Instructions to follow –
Please repeat, from the entries that follow, the lines from the one containing "drop, store<br /></code></pre>" through the one containing "The account is" exactly, adding nothing.

╭─ Dataset

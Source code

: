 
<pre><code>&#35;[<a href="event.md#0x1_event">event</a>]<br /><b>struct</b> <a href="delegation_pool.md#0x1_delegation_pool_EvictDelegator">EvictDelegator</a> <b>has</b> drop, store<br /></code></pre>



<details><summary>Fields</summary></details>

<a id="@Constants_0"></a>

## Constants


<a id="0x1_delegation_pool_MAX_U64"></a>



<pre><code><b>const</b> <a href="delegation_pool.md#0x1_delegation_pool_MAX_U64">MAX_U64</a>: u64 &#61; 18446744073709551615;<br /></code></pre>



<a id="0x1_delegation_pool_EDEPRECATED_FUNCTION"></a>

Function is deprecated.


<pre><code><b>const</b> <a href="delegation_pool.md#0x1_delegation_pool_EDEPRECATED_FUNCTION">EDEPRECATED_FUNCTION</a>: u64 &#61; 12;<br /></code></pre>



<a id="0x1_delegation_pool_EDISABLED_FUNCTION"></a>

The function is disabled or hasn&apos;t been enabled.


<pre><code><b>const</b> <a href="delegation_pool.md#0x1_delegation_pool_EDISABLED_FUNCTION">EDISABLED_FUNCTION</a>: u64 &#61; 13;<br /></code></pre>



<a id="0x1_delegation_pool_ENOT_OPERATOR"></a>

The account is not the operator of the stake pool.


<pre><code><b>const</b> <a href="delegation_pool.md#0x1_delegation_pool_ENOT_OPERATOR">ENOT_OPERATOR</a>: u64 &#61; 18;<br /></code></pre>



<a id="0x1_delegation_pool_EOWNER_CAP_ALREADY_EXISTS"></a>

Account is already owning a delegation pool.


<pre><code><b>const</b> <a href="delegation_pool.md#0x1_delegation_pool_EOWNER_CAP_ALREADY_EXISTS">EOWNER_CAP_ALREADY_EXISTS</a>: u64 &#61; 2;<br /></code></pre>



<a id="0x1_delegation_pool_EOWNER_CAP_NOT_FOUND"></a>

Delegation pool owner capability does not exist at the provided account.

╰─

Task response –
<pre><code>&#35;[<a href="event.md#0x1_event">event</a>]<br /><b>struct</b> <a href="delegation_pool.md#0x1_delegation_pool_EvictDelegator">EvictDelegator</a> <b>has</b> drop, store<br /></code></pre>



<details><summary>Fields</summary></details>

<a id="@Constants_0"></a>

## Constants


<a id="0x1_delegation_pool_MAX_U64"></a>



<pre><code><b>const</b> <a href="delegation_pool.md#0x1_delegation_pool_MAX_U64">MAX_U64</a>: u64 &#61; 18446744073709551615;<br /></code></pre>



<a id="0x1_delegation_pool_EDEPRECATED_FUNCTION"></a>

Function is deprecated.


<pre><code><b>const</b> <a href="delegation_pool.md#0x1_delegation_pool_EDEPRECATED_FUNCTION">EDEPRECATED_FUNCTION</a>: u64 &#61; 12;<br /></code></pre>



<a id="0x1_delegation_pool_EDISABLED_FUNCTION"></a>

The function is disabled or hasn&apos;t been enabled.


<pre><code><b>const</b> <a href="delegation_pool.md#0x1_delegation_pool_EDISABLED_FUNCTION">EDISABLED_FUNCTION</a>: u64 &#61; 13;<br /></code></pre>



<a id="0x1_delegation_pool_ENOT_OPERATOR"></a>

The account is not the operator of the stake pool.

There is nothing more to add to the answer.